In my previous job as a technology journalist a phrase I heard a lot was ‘the consumerisation of IT’. Simply put it means the ready availability of sophisticated and affordable technology has led to workers introducing their own IT into their businesses.
Basically people are no longer putting up with crap technology at work.
To say a ‘consumerisation of legal services’ is also occurring might be a bit of a stretch, as it’s not a commodity in the same way. But the broader trend of consuming ‘on-demand’ services is perhaps changing expectations in how we pay for things in general.
Up front, pay-as-you go pricing is now common practice – whether using a mobile phone contract or downloading a track from iTunes.

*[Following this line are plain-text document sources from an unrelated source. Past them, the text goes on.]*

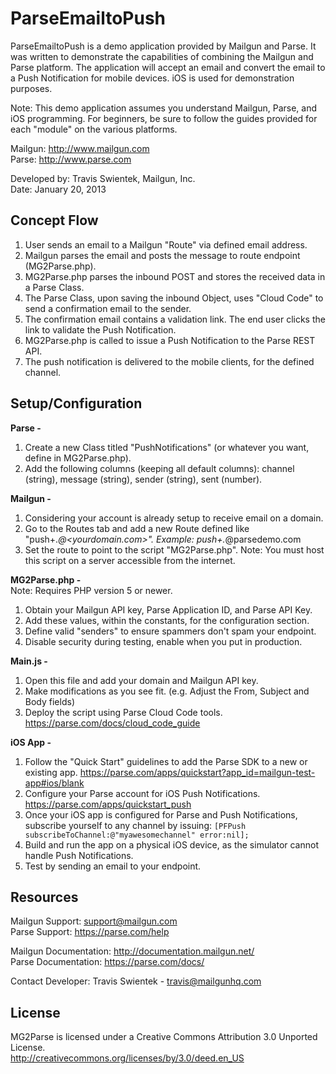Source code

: ParseEmailtoPush
===========
ParseEmailtoPush is a demo application provided by Mailgun and Parse. It was written to demonstrate the capabilities of combining the Mailgun and Parse platform. The application will accept an email and convert the email to a Push Notification for mobile devices. iOS is used for demonstration purposes.  

Note: This demo application assumes you understand Mailgun, Parse, and iOS programming. For beginners, be sure to follow the guides provided for each "module" on the various platforms. 

Mailgun: http://www.mailgun.com  
Parse: http://www.parse.com


Developed by: Travis Swientek, Mailgun, Inc.  
Date: January 20, 2013


Concept Flow
--------

1. User sends an email to a Mailgun "Route" via defined email address.
2. Mailgun parses the email and posts the message to route endpoint (MG2Parse.php). 
3. MG2Parse.php parses the inbound POST and stores the received data in a Parse Class.
4. The Parse Class, upon saving the inbound Object, uses "Cloud Code" to send a confirmation email to the sender. 
5. The confirmation email contains a validation link. The end user clicks the link to validate the Push Notification. 
6. MG2Parse.php is called to issue a Push Notification to the Parse REST API.
7. The push notification is delivered to the mobile clients, for the defined channel.

Setup/Configuration
--------

**Parse -**  
1. Create a new Class titled "PushNotifications" (or whatever you want, define in MG2Parse.php).  
2. Add the following columns (keeping all default columns): channel (string), message (string), sender (string), sent (number).  


**Mailgun -**  
1. Considering your account is already setup to receive email on a domain.  
2. Go to the Routes tab and add a new Route defined like "push+.*@<yourdomain.com>". Example: push+.*@parsedemo.com  
3. Set the route to point to the script "MG2Parse.php". Note: You must host this script on a server accessible from the internet.  

**MG2Parse.php -**  
Note: Requires PHP version 5 or newer.  
1. Obtain your Mailgun API key, Parse Application ID, and Parse API Key.  
2. Add these values, within the constants, for the configuration section.  
3. Define valid "senders" to ensure spammers don't spam your endpoint.  
4. Disable security during testing, enable when you put in production.  

**Main.js -**  
1. Open this file and add your domain and Mailgun API key.  
2. Make modifications as you see fit. (e.g. Adjust the From, Subject and Body fields)  
3. Deploy the script using Parse Cloud Code tools. https://parse.com/docs/cloud_code_guide  

**iOS App -**  
1. Follow the "Quick Start" guidelines to add the Parse SDK to a new or existing app. https://parse.com/apps/quickstart?app_id=mailgun-test-app#ios/blank  
2. Configure your Parse account for iOS Push Notifications. https://parse.com/apps/quickstart_push  
3. Once your iOS app is configured for Parse and Push Notifications, subscribe yourself to any channel by issuing: 
   ``[PFPush subscribeToChannel:@"myawesomechannel" error:nil];``  
4. Build and run the app on a physical iOS device, as the simulator cannot handle Push Notifications.  
5. Test by sending an email to your endpoint.  

Resources
-------
Mailgun Support: support@mailgun.com  
Parse Support: https://parse.com/help

Mailgun Documentation: http://documentation.mailgun.net/  
Parse Documentation: https://parse.com/docs/

Contact Developer: Travis Swientek - travis@mailgunhq.com

License
-------
MG2Parse is licensed under a Creative Commons Attribution 3.0 Unported License.  
http://creativecommons.org/licenses/by/3.0/deed.en_US




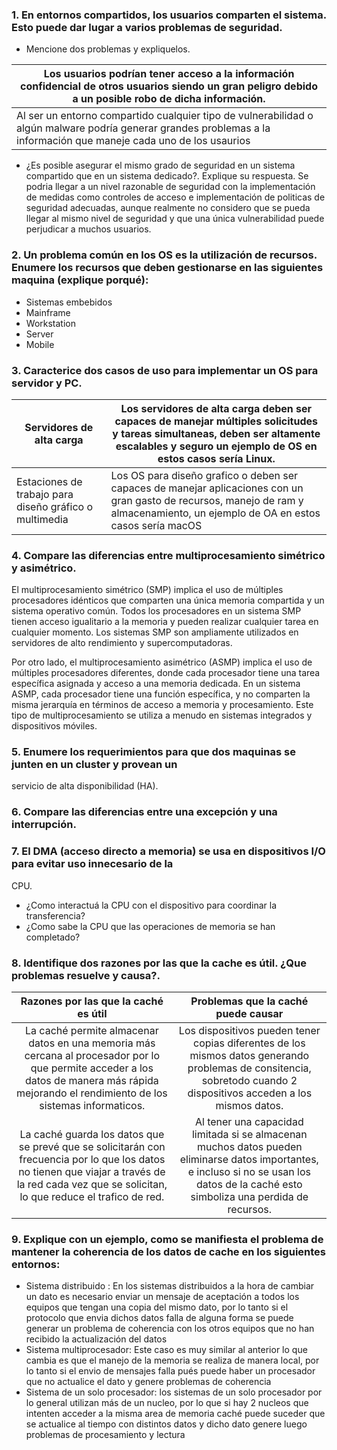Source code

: ### 1. En entornos compartidos, los usuarios comparten el sistema. Esto puede dar lugar a varios problemas de seguridad.
*  Mencione dos problemas y expliquelos. 


| Los usuarios podrían tener acceso a la información confidencial de otros usuarios siendo un gran peligro debido a un posible robo de dicha información. |
|-----------------------------------------------------------------------------------------------------------------------------------------------------------------------|
| Al ser un entorno compartido cualquier tipo de vulnerabilidad o algún malware  podría generar grandes problemas a la información que maneje cada uno de los usaurios  |
*  ¿Es posible asegurar el mismo grado de seguridad en un sistema compartido que en un
   sistema dedicado?. Explique su respuesta.
Se podria llegar a un nivel razonable de seguridad con la implementación de medidas como controles de acceso e implementación de politicas de seguridad adecuadas, aunque realmente no considero que se pueda llegar al mismo nivel de seguridad y que una única vulnerabilidad puede perjudicar a muchos usuarios.
### 2. Un problema común en los OS es la utilización de recursos. Enumere los recursos que deben gestionarse en las siguientes maquina (explique porqué):
* Sistemas embebidos
* Mainframe
* Workstation
* Server
* Mobile
### 3. Caracterice dos casos de uso para implementar un OS para servidor y PC.
| Servidores de alta carga                               | Los servidores de alta carga deben ser capaces de manejar múltiples solicitudes y tareas simultaneas, deben ser altamente escalables y seguro un ejemplo de OS en estos casos sería Linux. |
|--------------------------------------------------------|--------------------------------------------------------------------------------------------------------------------------------------------------------------------------------------------|
| Estaciones de trabajo para diseño gráfico o multimedia | Los OS para diseño grafico o deben ser capaces de manejar  aplicaciones con un gran gasto de recursos, manejo de ram y almacenamiento, un ejemplo de OA en estos casos sería macOS         |
### 4. Compare las diferencias entre multiprocesamiento simétrico y asimétrico.
El multiprocesamiento simétrico (SMP) implica el uso de múltiples procesadores idénticos que comparten una única memoria compartida y un sistema operativo común. Todos los procesadores en un sistema SMP tienen acceso igualitario a la memoria y pueden realizar cualquier tarea en cualquier momento. Los sistemas SMP son ampliamente utilizados en servidores de alto rendimiento y supercomputadoras.

Por otro lado, el multiprocesamiento asimétrico (ASMP) implica el uso de múltiples procesadores diferentes, donde cada procesador tiene una tarea específica asignada y acceso a una memoria dedicada. En un sistema ASMP, cada procesador tiene una función específica, y no comparten la misma jerarquía en términos de acceso a memoria y procesamiento. Este tipo de multiprocesamiento se utiliza a menudo en sistemas integrados y dispositivos móviles.
### 5. Enumere los requerimientos para que dos maquinas se junten en un cluster y provean un
servicio de alta disponibilidad (HA).
### 6. Compare las diferencias entre una excepción y una interrupción.
### 7. El DMA (acceso directo a memoria) se usa en dispositivos I/O para evitar uso innecesario de la
CPU.
* ¿Como interactuá la CPU con el dispositivo para coordinar la transferencia?
* ¿Como sabe la CPU que las operaciones de memoria se han completado?
### 8. Identifique dos razones por las que la cache es útil. ¿Que problemas resuelve y causa?.
|                                                                            **Razones por las que la caché es útil**                                                                               |                                                                          **Problemas que la caché puede causar**                                                                           |
|:-------------------------------------------------------------------------------------------------------------------------------------------------------------------------------------------------:|:---------------------------------------------------------------------------------------------------------------------------------------------------------------------------------------:|
| La caché permite almacenar datos en una memoria más cercana al procesador por lo que permite acceder a los datos de manera más rápida  mejorando el rendimiento de los sistemas informaticos.     | Los dispositivos pueden tener copias diferentes de los mismos datos generando problemas de consitencia, sobretodo cuando 2 dispositivos  acceden a los mismos datos.                    |
| La caché guarda los datos que se prevé que se solicitarán con frecuencia por lo que los datos no tienen que viajar a través de la red cada vez que se solicitan, lo que reduce el trafico de red. | Al tener una capacidad limitada si se almacenan muchos datos pueden eliminarse datos importantes, e incluso si no se usan los datos de la caché esto simboliza una perdida de recursos. |
### 9. Explique con un ejemplo, como se manifiesta el problema de mantener la coherencia de los datos de cache en los siguientes entornos:
* Sistema distribuido : En los sistemas distribuidos a la hora de cambiar un dato es necesario enviar un mensaje de aceptación a todos los equipos que tengan una copia del mismo dato, por lo tanto si el protocolo que envia dichos datos falla de alguna forma se puede generar un problema de coherencia con los otros equipos que no han recibido la actualización del datos
* Sistema multiprocesador: Este caso es muy similar al anterior lo que cambia es que el manejo de la memoria se realiza de manera local, por lo tanto si el envio de mensajes falla pués puede haber un procesador que no actualice el dato y genere problemas de coherencia
* Sistema de un solo procesador: los sistemas de un solo procesador por lo general utilizan más de un nucleo, por lo que si hay 2 nucleos que intenten acceder a la misma area de memoria caché puede suceder que se actualice al tiempo con distintos datos y dicho dato genere luego problemas de procesamiento y lectura
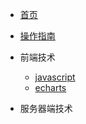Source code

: <!-- _navbar.md -->

* [首页](/README)
* [操作指南](/guide)

* 前端技术
    * [javascript](/01/javascript/)
    * [echarts](/01/echarts/)

* 服务器端技术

And there’s no reason why this shouldn’t apply to legal advice, too.
Sandie Okoro, general counsel at Barings Asset Management, says there is a growing impatience among in-house legal departments with private law firms charging inconsistent fees, hiking up costs each year for the same services, and failing to innovate in their offerings.
‘The in-house community really is a community and we do talk to each other so we know when a law firm is trying to pull a fast one as far as fees are concerned,’ she says.
In tough economic times users of all services want to know the exact value of what they are getting and expect flexibility in how they are delivered. Providing legal services in the same way they’ve been done for decades won’t cut it anymore in a market where everything else is changing.
In the world of technology a failure to adapt to consumer expectations can have dire consequences – just ask BlackBerry. And the business cost of failing to innovate is also a lesson private law firms would do well to heed.